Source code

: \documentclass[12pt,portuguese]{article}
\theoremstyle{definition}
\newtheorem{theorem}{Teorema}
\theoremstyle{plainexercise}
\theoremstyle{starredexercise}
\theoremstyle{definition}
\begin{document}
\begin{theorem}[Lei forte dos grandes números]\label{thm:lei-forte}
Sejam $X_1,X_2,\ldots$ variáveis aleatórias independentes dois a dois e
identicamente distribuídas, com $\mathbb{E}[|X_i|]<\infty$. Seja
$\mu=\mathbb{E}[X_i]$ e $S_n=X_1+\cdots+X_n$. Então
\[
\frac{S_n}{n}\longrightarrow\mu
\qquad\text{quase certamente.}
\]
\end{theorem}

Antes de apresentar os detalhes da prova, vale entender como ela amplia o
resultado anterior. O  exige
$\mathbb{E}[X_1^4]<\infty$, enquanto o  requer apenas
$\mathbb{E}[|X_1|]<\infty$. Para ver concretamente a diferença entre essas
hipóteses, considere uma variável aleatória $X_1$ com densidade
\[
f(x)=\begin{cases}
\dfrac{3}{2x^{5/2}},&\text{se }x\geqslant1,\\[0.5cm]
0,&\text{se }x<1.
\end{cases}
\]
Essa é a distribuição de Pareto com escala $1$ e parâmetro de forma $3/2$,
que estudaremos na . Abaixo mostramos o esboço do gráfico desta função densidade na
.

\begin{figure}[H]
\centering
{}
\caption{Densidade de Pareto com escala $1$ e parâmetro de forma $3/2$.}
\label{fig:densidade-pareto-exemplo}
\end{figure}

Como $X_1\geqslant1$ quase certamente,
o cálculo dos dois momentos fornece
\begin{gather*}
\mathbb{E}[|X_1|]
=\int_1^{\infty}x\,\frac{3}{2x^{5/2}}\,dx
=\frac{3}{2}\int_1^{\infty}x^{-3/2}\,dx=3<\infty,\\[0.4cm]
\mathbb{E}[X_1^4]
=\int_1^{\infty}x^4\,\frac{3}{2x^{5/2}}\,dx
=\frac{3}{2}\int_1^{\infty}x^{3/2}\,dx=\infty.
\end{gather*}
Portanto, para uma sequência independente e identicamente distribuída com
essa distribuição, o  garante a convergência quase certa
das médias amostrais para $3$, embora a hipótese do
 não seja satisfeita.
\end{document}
——————————
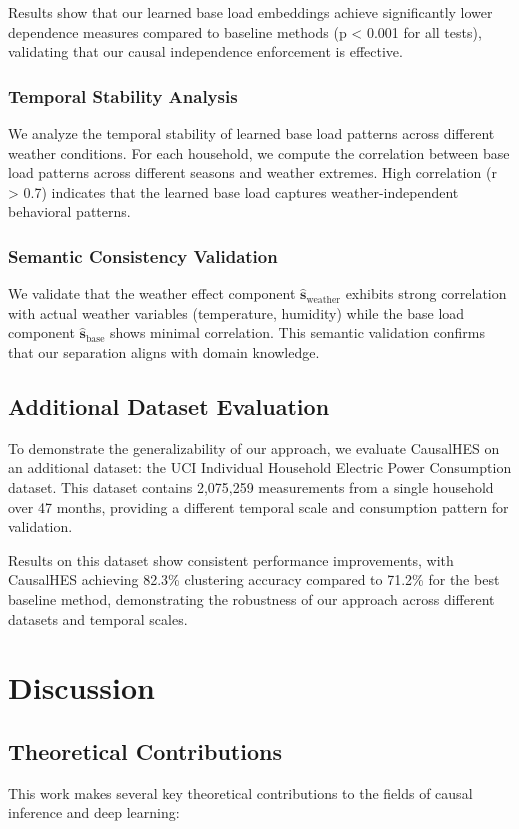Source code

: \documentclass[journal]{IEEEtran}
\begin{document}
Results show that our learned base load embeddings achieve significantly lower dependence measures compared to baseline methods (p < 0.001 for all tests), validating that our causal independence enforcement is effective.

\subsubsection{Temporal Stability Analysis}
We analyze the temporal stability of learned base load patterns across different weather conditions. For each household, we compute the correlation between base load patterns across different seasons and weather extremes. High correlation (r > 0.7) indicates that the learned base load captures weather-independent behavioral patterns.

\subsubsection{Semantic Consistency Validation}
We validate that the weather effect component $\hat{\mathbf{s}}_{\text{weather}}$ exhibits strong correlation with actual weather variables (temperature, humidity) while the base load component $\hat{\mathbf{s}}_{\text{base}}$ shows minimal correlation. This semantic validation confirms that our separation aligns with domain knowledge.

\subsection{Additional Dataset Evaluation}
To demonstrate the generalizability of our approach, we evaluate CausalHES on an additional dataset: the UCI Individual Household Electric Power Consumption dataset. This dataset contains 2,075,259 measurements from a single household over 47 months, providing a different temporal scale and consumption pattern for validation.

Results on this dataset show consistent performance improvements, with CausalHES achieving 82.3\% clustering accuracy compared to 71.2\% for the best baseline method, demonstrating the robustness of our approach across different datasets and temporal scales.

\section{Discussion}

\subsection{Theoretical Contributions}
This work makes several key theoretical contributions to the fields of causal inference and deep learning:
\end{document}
——————————
* _Goal of the exercise_: Which of the lines above carry the string "escala"? Copy every one.

* _Output for this task_:
Essa é a distribuição de Pareto com escala $1$ e parâmetro de forma $3/2$,
\caption{Densidade de Pareto com escala $1$ e parâmetro de forma $3/2$.}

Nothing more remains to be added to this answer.